Do you eat daily? Clothe yourself? Take a bath occasionally?;) Dislike criticism? Dress for the weather? Own a mirror? Wear a seatbelt? Have any magazine subscriptions? Enjoy desserts? Get upset when others misunderstand you? Frequently feel the need to prove you are right? Wear makeup? Color your hair? Paint your nails? Brush your teeth? Save for a rainy day? Enjoy prosperity, prominence and promotion?
At the root of all these things is a love for self. This is one of the topics we discussed at the Gemstone Conference. Here is a great quote on the topic from Tozer:
“The labor of self-love is a heavy one indeed. Think whether much of your sorrow has not arisen from someone speaking slightingly of you. As long as you set yourself up as a little god to which you must be loyal, how can you hope to find inward peace?”
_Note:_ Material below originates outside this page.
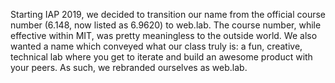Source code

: Starting IAP 2019, we decided to transition our name from the official course number (6.148, now listed as 6.9620) to web.lab. The course number, while effective within MIT, was pretty meaningless to the outside world. We also wanted a name which conveyed what our class truly is: a fun, creative, technical lab where you get to iterate and build an awesome product with your peers. As such, we rebranded ourselves as web.lab.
Even someone who says they hate themselves, truly is manifesting a great degree of self love, because he or she is not ____________ or does not have _________________ or cannot be ________________. It is an ironic demonstration of selfish discontent.
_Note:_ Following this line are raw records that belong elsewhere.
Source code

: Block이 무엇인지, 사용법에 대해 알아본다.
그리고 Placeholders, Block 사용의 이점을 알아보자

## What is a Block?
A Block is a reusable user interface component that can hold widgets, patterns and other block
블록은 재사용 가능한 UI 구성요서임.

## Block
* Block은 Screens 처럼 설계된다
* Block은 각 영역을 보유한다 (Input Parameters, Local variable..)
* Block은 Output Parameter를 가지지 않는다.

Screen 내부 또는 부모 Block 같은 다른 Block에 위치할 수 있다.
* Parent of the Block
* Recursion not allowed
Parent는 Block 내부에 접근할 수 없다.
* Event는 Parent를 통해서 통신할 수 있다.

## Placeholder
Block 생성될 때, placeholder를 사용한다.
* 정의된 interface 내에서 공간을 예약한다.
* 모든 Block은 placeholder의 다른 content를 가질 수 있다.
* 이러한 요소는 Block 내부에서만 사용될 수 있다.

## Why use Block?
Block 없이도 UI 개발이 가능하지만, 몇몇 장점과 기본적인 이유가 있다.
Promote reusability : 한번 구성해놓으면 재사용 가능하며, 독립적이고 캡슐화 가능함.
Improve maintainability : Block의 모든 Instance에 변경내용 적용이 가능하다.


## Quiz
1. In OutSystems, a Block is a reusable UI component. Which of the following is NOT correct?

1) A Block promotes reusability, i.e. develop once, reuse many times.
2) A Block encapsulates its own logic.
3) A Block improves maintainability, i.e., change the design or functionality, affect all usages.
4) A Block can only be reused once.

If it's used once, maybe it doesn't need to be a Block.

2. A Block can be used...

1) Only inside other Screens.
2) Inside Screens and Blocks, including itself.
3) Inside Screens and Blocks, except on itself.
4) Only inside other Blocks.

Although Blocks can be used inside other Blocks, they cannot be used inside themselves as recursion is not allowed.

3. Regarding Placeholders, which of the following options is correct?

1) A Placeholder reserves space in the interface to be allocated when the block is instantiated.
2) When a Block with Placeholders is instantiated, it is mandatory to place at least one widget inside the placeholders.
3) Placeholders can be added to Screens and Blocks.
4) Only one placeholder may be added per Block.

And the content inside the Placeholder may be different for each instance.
Is loving self wrong? Well, while egocentricity is never admonished in scripture, it is a given that we will love ourselves (Mt. 19:19; Eph. 5:29); but if we live in observance of Phil 2:3 and esteem others better than ourselves, and also follow the admonition to love as God Himself loves (Jn 15:12)–selflessly, sacrificially, unconditionally– self will not be preeminent. That’s a tall order. When you study the attributes of agape as given in 1 Cor 13, you can certainly understand why the next chapter states that we need to “follow after” or (per the Amplified Bible) “eagerly pursue and seek to acquire these things.” A great marriage takes work…a grand love relationship with Almighty God requires self-denial, perseverance, and humility. We are seeking to know and emulate Someone who is, as J.I. Packer says, “totally other.”